Data under study Block Start

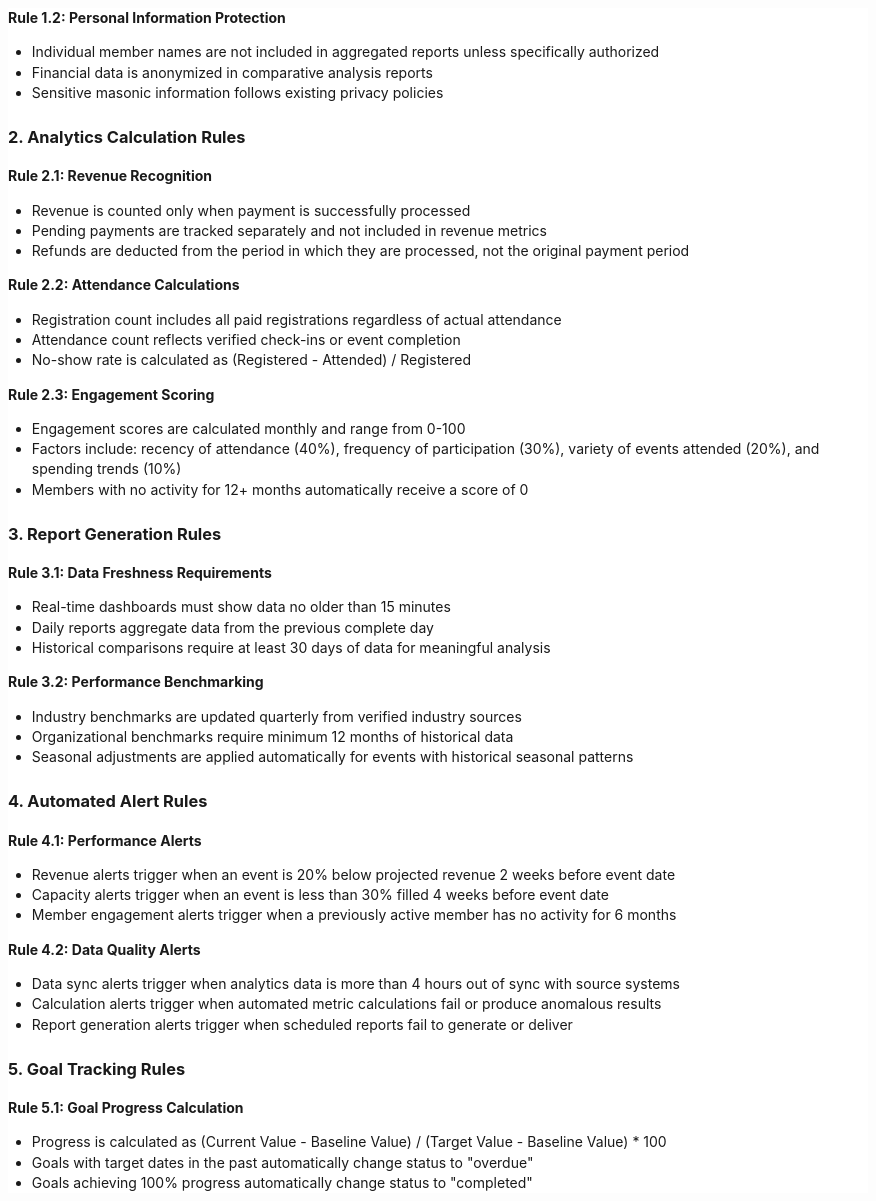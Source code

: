 **Rule 1.2: Personal Information Protection**
- Individual member names are not included in aggregated reports unless specifically authorized
- Financial data is anonymized in comparative analysis reports
- Sensitive masonic information follows existing privacy policies

### 2. Analytics Calculation Rules

**Rule 2.1: Revenue Recognition**
- Revenue is counted only when payment is successfully processed
- Pending payments are tracked separately and not included in revenue metrics
- Refunds are deducted from the period in which they are processed, not the original payment period

**Rule 2.2: Attendance Calculations**
- Registration count includes all paid registrations regardless of actual attendance
- Attendance count reflects verified check-ins or event completion
- No-show rate is calculated as (Registered - Attended) / Registered

**Rule 2.3: Engagement Scoring**
- Engagement scores are calculated monthly and range from 0-100
- Factors include: recency of attendance (40%), frequency of participation (30%), variety of events attended (20%), and spending trends (10%)
- Members with no activity for 12+ months automatically receive a score of 0

### 3. Report Generation Rules

**Rule 3.1: Data Freshness Requirements**
- Real-time dashboards must show data no older than 15 minutes
- Daily reports aggregate data from the previous complete day
- Historical comparisons require at least 30 days of data for meaningful analysis

**Rule 3.2: Performance Benchmarking**
- Industry benchmarks are updated quarterly from verified industry sources
- Organizational benchmarks require minimum 12 months of historical data
- Seasonal adjustments are applied automatically for events with historical seasonal patterns

### 4. Automated Alert Rules

**Rule 4.1: Performance Alerts**
- Revenue alerts trigger when an event is 20% below projected revenue 2 weeks before event date
- Capacity alerts trigger when an event is less than 30% filled 4 weeks before event date
- Member engagement alerts trigger when a previously active member has no activity for 6 months

**Rule 4.2: Data Quality Alerts**
- Data sync alerts trigger when analytics data is more than 4 hours out of sync with source systems
- Calculation alerts trigger when automated metric calculations fail or produce anomalous results
- Report generation alerts trigger when scheduled reports fail to generate or deliver

### 5. Goal Tracking Rules

**Rule 5.1: Goal Progress Calculation**
- Progress is calculated as (Current Value - Baseline Value) / (Target Value - Baseline Value) * 100
- Goals with target dates in the past automatically change status to "overdue"
- Goals achieving 100% progress automatically change status to "completed"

Data under study Block End

Task instructions » Print exactly the lines of the records from the one containing "- Data sync" through the end, and nothing besides them.

Task response »
- Data sync alerts trigger when analytics data is more than 4 hours out of sync with source systems
- Calculation alerts trigger when automated metric calculations fail or produce anomalous results
- Report generation alerts trigger when scheduled reports fail to generate or deliver

### 5. Goal Tracking Rules

**Rule 5.1: Goal Progress Calculation**
- Progress is calculated as (Current Value - Baseline Value) / (Target Value - Baseline Value) * 100
- Goals with target dates in the past automatically change status to "overdue"
- Goals achieving 100% progress automatically change status to "completed"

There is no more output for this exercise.